→ WORK ORDER
The answer must consist of every line from the entries below that contains the word "else".

→ SUPPLIED DATA

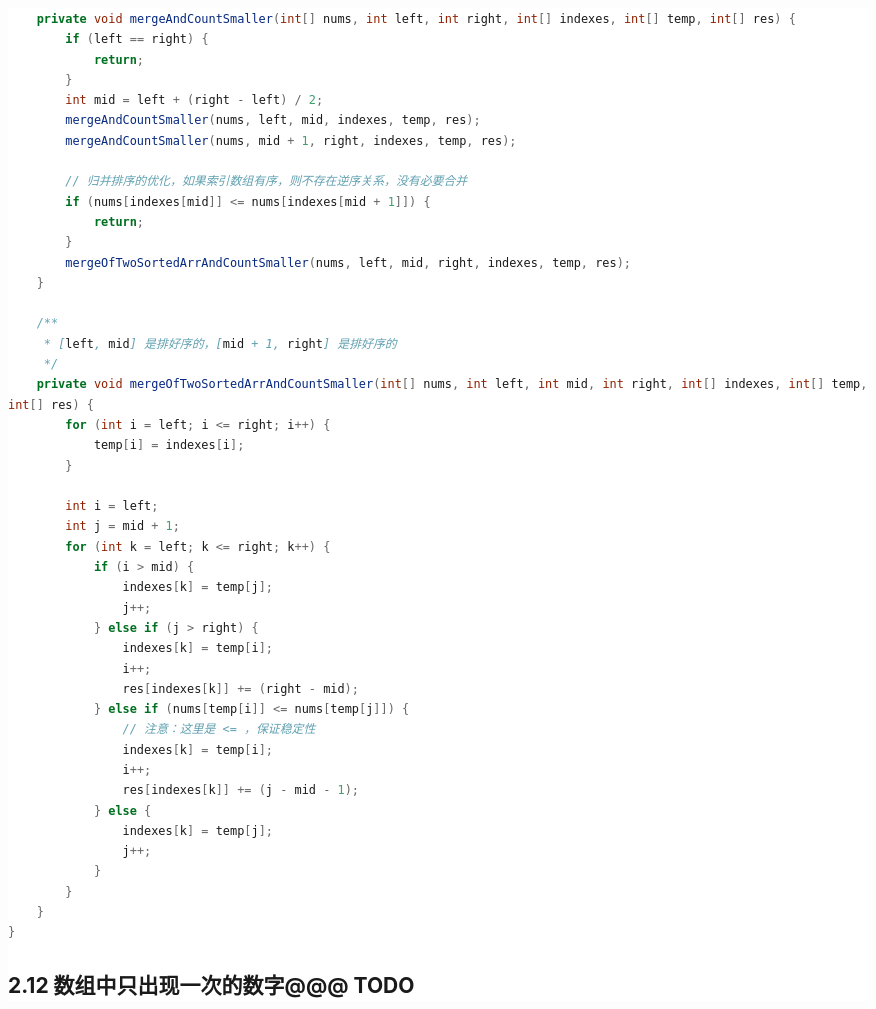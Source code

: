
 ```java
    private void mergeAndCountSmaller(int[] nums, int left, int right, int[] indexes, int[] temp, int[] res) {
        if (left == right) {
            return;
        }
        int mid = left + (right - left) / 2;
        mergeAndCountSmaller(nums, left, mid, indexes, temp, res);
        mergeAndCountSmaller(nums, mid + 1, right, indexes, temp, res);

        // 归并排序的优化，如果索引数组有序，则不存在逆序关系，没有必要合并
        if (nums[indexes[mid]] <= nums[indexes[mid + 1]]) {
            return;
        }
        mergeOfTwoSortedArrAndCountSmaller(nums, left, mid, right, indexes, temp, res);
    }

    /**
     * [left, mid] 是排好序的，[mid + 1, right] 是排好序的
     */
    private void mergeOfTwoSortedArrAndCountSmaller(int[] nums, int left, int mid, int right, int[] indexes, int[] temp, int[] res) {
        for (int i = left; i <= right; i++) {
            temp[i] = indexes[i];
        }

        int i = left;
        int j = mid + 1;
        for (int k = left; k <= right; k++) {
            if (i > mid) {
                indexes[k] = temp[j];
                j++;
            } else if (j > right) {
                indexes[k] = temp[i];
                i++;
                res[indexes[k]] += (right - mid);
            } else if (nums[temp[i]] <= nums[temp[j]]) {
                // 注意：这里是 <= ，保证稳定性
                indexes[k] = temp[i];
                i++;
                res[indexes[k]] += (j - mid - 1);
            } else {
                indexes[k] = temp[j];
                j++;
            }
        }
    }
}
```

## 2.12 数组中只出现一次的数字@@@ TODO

→ TASK RESULT
            } else if (j > right) {
            } else if (nums[temp[i]] <= nums[temp[j]]) {
            } else {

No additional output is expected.